Some 40,000 US citizens have made Spain their home, according to the latest official stats. Which Spanish regions and cities do they tend to favour?

MAP: Where in Spain do all the Americans live?
Photo: Jorge Guerrero/AFP
According to Spain’s national statistics agency, the INE (Instituto Nacional de Estadística), in 2021 were some 39,812 Americans officially residing in Spain. That’s 21,567 American women, joined by 18,245 American men, spread across Spain’s 19 autonomous regions and cities.
While these figures are based on the padrón (town hall registry), and therefore may exclude those US citizens who have moved within Spain and not updated their registration in their new town or city, they do enable us to get a pretty good idea of where in Spain most Americans live.
The infographic below shows how many U.S. nationals are registered as residents in each autonomous region or city.

Madrid on top
The INE statistics show that the Community of Madrid is home to more Americans than any other autonomous region. Some 11,717 Americans live there, which is more than a quarter of all United States citizens registered in Spain. 

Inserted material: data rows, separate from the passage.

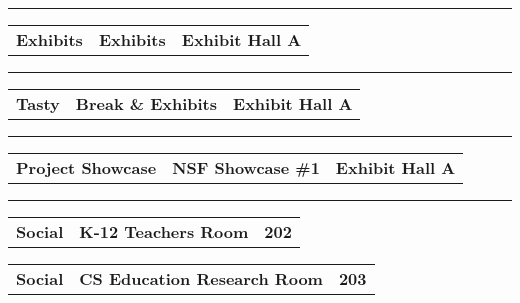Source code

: \vspace{0.5em}
\noindent\rule{5in}{0.02cm}
\vspace{0.5em}
\noindent
{}
\begin{longtable}[l]{@{}p{1in}@{}p{3in}@{}r}
    {\sffamily\large\textbf{Exhibits}} & 
    {\sffamily\large\textbf{Exhibits}} & 
    {\sffamily\large\textbf{Exhibit Hall A}} \\
\end{longtable}    
\vspace{0.5em}
\noindent\rule{5in}{0.02cm}
\vspace{0.5em}
\noindent
{}
\begin{longtable}[l]{@{}p{1in}@{}p{3in}@{}r}
    {\sffamily\large\textbf{Tasty}} & 
    {\sffamily\large\textbf{Break \& Exhibits}} & 
    {\sffamily\large\textbf{Exhibit Hall A}} \\
\end{longtable}    
\vspace{0.5em}
\noindent\rule{5in}{0.02cm}
\vspace{0.5em}
\noindent
{}
\begin{longtable}[l]{@{}p{1in}@{}p{3in}@{}r}
    {\sffamily\large\textbf{Project Showcase}} & 
    {\sffamily\large\textbf{NSF Showcase \#1}} & 
    {\sffamily\large\textbf{Exhibit Hall A}} \\
\end{longtable}    
\vspace{0.5em}
\noindent\rule{5in}{0.02cm}
\vspace{0.5em}
\noindent
{}
\begin{longtable}[l]{@{}p{1in}@{}p{3in}@{}r}
    {\sffamily\large\textbf{Social}} & 
    {\sffamily\large\textbf{K-12 Teachers Room}} & 
    {\sffamily\large\textbf{202}} \\
\end{longtable}    
\begin{longtable}[l]{@{}p{1in}@{}p{3in}@{}r}
    {\sffamily\large\textbf{Social}} & 
    {\sffamily\large\textbf{CS Education Research Room}} & 
    {\sffamily\large\textbf{203}} \\
\end{longtable}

That makes the capital one of the few places in Spain where there are more Americans than Brits, which is saying something when one considers that UK nationals outnumber US nationals in Spain by almost 7 to 1. 
In fact, Americans make up a significant percentage of the English-speaking population in the capital. This is fairly impressive when compared to some other places with large populations of English-speaking residents, like Alicante and Almería, where Americans make up less than 2 percent.

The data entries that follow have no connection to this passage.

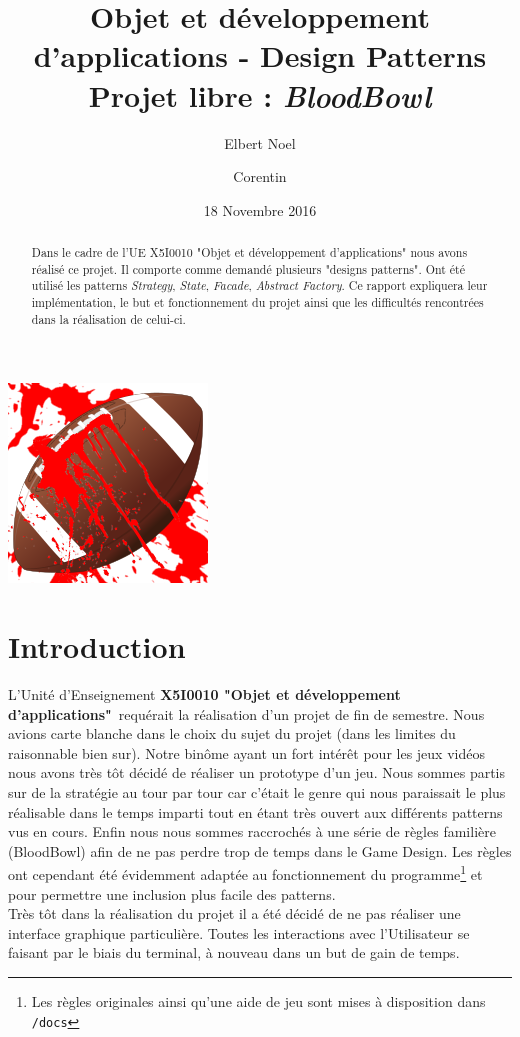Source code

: \documentclass{article}
\title{Objet et développement d'applications - Design Patterns\\
Projet libre : \emph{BloodBowl}}
\author{Elbert Noel \bsc{Nyunting} \and Corentin \bsc{Chédotal}}
\date{18 Novembre 2016}
\newcommand{\info}{\texttt}
\newcommand{\pattern}{\emph}
\newcommand{\ue}{\textbf{X5I0010 "Objet et développement d'applications"}}
\begin{document}
\begin{titlepage}

\maketitle
\thispagestyle{empty}

\vspace{2cm}
\centerline{\includegraphics[scale=0.75]{img/logo.png}}
\vspace{2cm}

\begin{abstract}
    Dans le cadre de l'UE X5I0010 "Objet et développement d'applications" nous avons réalisé ce projet. Il comporte comme demandé plusieurs "designs patterns". Ont été utilisé les patterns \pattern{Strategy}, \pattern{State}, \pattern{Facade}, \pattern{Abstract Factory}. Ce rapport expliquera leur implémentation, le but et fonctionnement du projet ainsi que les difficultés rencontrées dans la réalisation de celui-ci.
\end{abstract}
\end{titlepage}

\newpage

\tableofcontents
\thispagestyle{empty}
\clearpage

\newpage

\section{Introduction}
    
    L'Unité d'Enseignement \ue\ requérait la réalisation d'un projet de fin de semestre. Nous avions carte blanche dans le choix du sujet du projet (dans les limites du raisonnable bien sur). Notre binôme ayant un fort intérêt pour les jeux vidéos nous avons très tôt décidé de réaliser un prototype d'un jeu. Nous sommes partis sur de la stratégie au tour par tour car c'était le genre qui nous paraissait le plus réalisable dans le temps imparti tout en étant très ouvert aux différents patterns vus en cours. Enfin nous nous sommes raccrochés à une série de règles familière (BloodBowl) afin de ne pas perdre trop de temps dans le Game Design. Les règles ont cependant été évidemment adaptée au fonctionnement du programme\footnote{Les règles originales ainsi qu'une aide de jeu sont mises à disposition dans \info{/docs}} et pour permettre une inclusion plus facile des patterns.\\
    Très tôt dans la réalisation du projet il a été décidé de ne pas réaliser une interface graphique particulière. Toutes les interactions avec l'Utilisateur se faisant par le biais du terminal, à nouveau dans un but de gain de temps.
\end{document}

The INE stats show a significant difference between Americans and other English speakers, especially their cousins from across the pond, who tend to cluster around the coastlines or on the islands
Madrid. Image: c1n3ma / Pixabay
Why so many Americans in Madrid? We put the question to members of the group American Expats in Spain, and got a number of interesting answers. 
Given that Americans, unlike citizens of EU member states, need a visa to stay in Spain longer than three months, a lot of them wind up in Madrid because of the activity that allows them to have a visa. That was the case for Susan Strongbow, who attributes the American presence in Madrid to “jobs – if an American is offered a job it is most likely in Madrid, at least I was.”

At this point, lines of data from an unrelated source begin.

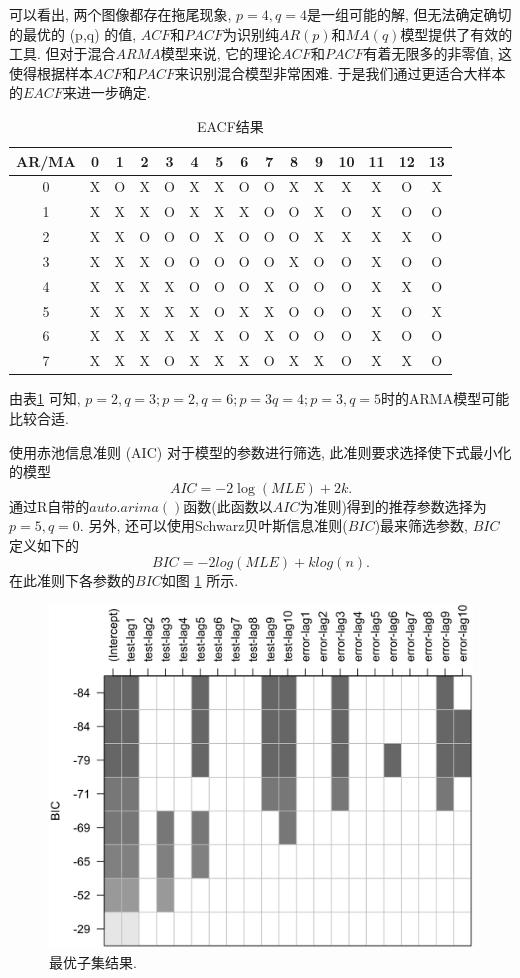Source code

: \documentclass[11pt]{article}
\begin{document}
\qquad 可以看出, 两个图像都存在拖尾现象, $p=4,q=4$是一组可能的解, 但无法确定确切的最优的 (p,q) 的值, $ACF$和$PACF$为识别纯$AR(p)$和$MA(q)$模型提供了有效的工具. 但对于混合$ARMA$模型来说, 它的理论$ACF$和$PACF$有着无限多的非零值, 这使得根据样本$ACF$和$PACF$来识别混合模型非常困难. 于是我们通过更适合大样本的$EACF$来进一步确定.
\begin{longtable}[c]{c|cccccccccccccc}
    \caption{EACF结果}
    \label{tab:my-table}\\
    \hline
    AR/MA & 0 & 1 & 2 & 3 & 4 & 5 & 6 & 7 & 8 & 9 & 10 & 11 & 12 & 13 \\ \hline
    \endfirsthead
    \endhead
    \hline
    \endfoot
    \endlastfoot
    0     & X & O & X & O & X & X & O & O & X & X & X  & X  & O  & X  \\
    1     & X & X & X & O & X & X & X & O & O & X & O  & X  & O  & O  \\
    2     & X & X & O & O & O & X & O & O & O & X & X  & X  & X  & O  \\
    3     & X & X & X & O & O & O & O & O & X & O & O  & X  & O  & O  \\
    4     & X & X & X & X & O & O & O & X & O & O & O  & X  & X  & O  \\
    5     & X & X & X & X & X & O & X & X & O & O & O  & X  & O  & X  \\
    6     & X & X & X & X & X & X & O & X & O & O & O  & X  & O  & O  \\
    7     & X & X & X & O & X & X & X & O & X & X & O  & X  & X  & O  \\ \hline
    \end{longtable}
由表\ref{tab:my-table} 可知, $p=2,q=3;p=2,q=6;p=3 q=4;p=3,q=5$时的ARMA模型可能比较合适. 

\qquad 使用赤池信息准则 (AIC) 对于模型的参数进行筛选, 此准则要求选择使下式最小化的模型\[
    AIC=-2\log(MLE) +2k.
\]
通过R自带的$auto.arima()$函数(此函数以$AIC$为准则)得到的推荐参数选择为$p=5,q=0$. 另外, 还可以使用Schwarz贝叶斯信息准则($BIC$)最来筛选参数, $BIC$定义如下的\[
    BIC= -2log(MLE)+klog(n).
\]
在此准则下各参数的$BIC$如图 \ref{fig:bic} 所示.
\begin{figure}
    \centering
    \includegraphics[width=.4\textwidth]{bic}
    \caption{最优子集结果. \label{fig:bic}}
\end{figure}
\end{document}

Similarly, many of the young Americans who are able to come to Spain are students, English teachers, or participants in the government’s Auxiliares de conversación English-language teaching assistant program, points out Andrea Summers. “I would say there are tons living in Madrid as auxiliares. And many, like me, who got a TEFL on a student visa.”  
Laura Reilly added that: “As for auxiliares, Madrid is the biggest city in Spain – meaning the highest amount of auxiliares, who are mostly Americans as it’s one of the few ways to get residency in Spain as a non-EU citizen.”
Annalisa Fernandez believes that the Spanish capital has everything “Madrid has the order of Germany, the weather of California, the café culture of France and the cost of Mexico,” she said. 
“Madrid is so undiscovered from a lifestyle point of view. You get all the culture of any European capital, at a much lower price point, better weather, and extremely safe. There is just no comparison to Manhattan with its dirty streets, recent crime wave, and high prices. In Madrid, you can have it all, and that used to be ‘have it all except a well paying job’, but now with Netflix and smaller tech cos growing here, you really can have it all,” she added. 
Christina S. agreed saying: “Madrid to me is ‘España puro‘ – as authentic as it gets. I liked that when I first arrived, it was ‘foreign enough’ that I knew I was in another country, however without a massive bolt of culture shock. I arrived nearly 15 years ago and I was most definitely one of only a handful of Americans who wasn’t working as a teacher. I moved here to live here – permanently,  and indefinitely. I’m still here discovering new things and places”. 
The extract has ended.